Fact is, motorcycle riders are more often the good guys. Here are five times bikers used their firearms to protect themselves and others.
Feigning an interest in purchasing a motorcycle listed for sale on Craigslist, three criminals arranged a meeting with the owner in the Powelton Village section of Philadelphia, Pa. One of the criminals made off with the bike as another drew a gun and threatened the seller. The seller’s uncle, a Right-to-Carry permit holder who accompanied the seller to the scene, produced a gun and fired at the robber, striking him in the head and ending the robbery. The wounded criminal was taken to a local hospital and listed in critical condition. Local media has reported that it is unlikely the uncle will face charges. (The Philadelphia Inquirer, Philadelphia, Pa., 06/27/11)
Four men armed with a baseball bat attacked a man in the parking lot of a CVS pharmacy in Buckeye, Ariz. The man, whose motorcycle helmet protected him from some of the attack, was able to retrieve a gun and fire at the criminals. After the motorcyclist opened fire, the criminals fled to a nearby getaway car, with one of the criminals apparently wounded. Buckeye police noted that the motorcyclist was a Right-to-Carry permit holder. (The Arizona Republic, Phoenix, Ariz., 01/28/10, KPHO, Phoenix, Ariz. 01/28/10)
When Darrell Benton, a retired Pittsburgh, Pa., motorcycle officer, was alerted to an intruder in his daughter’s house, he arrived to find the rear door kicked in and the home itself ransacked. Benton shot one of the burglars, then called police before shooting a second, whom police now have in custody. Police spokeswoman Diane Richard said of Benton, “It was an intrusion in the home. It was a burglary in the home, and (Benton) was defending their home.” (Pittsburgh Tribune-Review, Pittsburgh, Pa., 4/15/08)
Believing the burglars who took more than $20,000 in tools and motorcycles from his motorcycle shop in Jeffersonville, Ky., would return, Jim Beatty armed himself with a shotgun and waited. When two men broke into the shop, Beatty forced them back out again with several warning blasts. (The Courier-Journal, Louisville, Ky., 3/17/92)
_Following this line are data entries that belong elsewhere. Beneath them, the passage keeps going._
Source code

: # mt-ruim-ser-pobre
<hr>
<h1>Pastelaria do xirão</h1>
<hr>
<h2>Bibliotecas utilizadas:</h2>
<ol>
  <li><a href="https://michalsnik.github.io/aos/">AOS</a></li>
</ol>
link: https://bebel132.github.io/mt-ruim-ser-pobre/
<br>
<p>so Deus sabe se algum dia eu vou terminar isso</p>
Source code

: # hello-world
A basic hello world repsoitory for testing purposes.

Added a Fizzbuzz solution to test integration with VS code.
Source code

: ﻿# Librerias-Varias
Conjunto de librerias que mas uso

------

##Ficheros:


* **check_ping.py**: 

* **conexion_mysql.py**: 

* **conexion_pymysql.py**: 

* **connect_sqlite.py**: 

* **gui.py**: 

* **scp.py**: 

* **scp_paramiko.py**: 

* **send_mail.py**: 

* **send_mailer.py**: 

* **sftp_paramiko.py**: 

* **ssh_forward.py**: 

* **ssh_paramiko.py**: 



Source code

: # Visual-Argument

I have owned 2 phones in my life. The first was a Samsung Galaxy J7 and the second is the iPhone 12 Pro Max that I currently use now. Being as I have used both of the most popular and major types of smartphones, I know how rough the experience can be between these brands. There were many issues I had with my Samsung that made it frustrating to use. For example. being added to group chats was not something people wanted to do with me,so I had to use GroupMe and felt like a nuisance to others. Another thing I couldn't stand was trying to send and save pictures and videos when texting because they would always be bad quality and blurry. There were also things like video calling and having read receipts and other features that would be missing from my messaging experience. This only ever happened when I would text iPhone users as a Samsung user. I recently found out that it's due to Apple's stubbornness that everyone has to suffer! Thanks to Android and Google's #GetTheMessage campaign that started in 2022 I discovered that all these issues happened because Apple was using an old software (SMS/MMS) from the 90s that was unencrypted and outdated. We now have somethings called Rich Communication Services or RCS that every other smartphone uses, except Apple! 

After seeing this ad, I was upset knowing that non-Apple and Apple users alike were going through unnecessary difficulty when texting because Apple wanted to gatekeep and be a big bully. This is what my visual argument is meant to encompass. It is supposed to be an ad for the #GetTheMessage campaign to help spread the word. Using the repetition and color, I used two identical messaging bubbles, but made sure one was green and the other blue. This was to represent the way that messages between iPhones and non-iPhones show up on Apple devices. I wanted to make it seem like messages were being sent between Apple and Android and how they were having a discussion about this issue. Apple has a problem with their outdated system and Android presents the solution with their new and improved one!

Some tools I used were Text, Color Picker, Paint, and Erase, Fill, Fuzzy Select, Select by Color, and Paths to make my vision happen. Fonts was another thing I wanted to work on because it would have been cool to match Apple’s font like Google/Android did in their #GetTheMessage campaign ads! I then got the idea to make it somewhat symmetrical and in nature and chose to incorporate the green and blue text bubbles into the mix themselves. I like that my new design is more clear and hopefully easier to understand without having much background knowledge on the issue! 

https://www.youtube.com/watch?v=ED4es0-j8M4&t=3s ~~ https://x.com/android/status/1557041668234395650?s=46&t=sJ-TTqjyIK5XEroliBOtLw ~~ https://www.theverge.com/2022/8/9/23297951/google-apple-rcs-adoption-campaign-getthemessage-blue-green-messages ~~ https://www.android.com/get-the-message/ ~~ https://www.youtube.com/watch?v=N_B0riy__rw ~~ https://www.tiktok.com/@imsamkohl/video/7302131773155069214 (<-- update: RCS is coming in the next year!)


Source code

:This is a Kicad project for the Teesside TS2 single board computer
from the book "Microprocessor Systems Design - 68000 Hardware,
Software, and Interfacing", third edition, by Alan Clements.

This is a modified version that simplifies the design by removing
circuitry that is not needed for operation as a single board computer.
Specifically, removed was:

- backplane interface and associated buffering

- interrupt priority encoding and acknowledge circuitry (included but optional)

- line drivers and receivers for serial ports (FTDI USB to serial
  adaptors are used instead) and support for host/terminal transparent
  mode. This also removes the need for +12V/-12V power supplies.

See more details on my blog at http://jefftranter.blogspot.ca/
Two men, one carrying a crowbar, entered a Norwich, N.Y., motorcycle shop, approached the owner's son, and asked to see an item from a wall display. When owner Loren Frink walked into the room and saw his son being beaten with the crowbar, he drew his pistol and fired. The would-be robbers fled unharmed but were soon arrested. (The Sun-Bulletin, Binghamton, N.Y., 4/1/80)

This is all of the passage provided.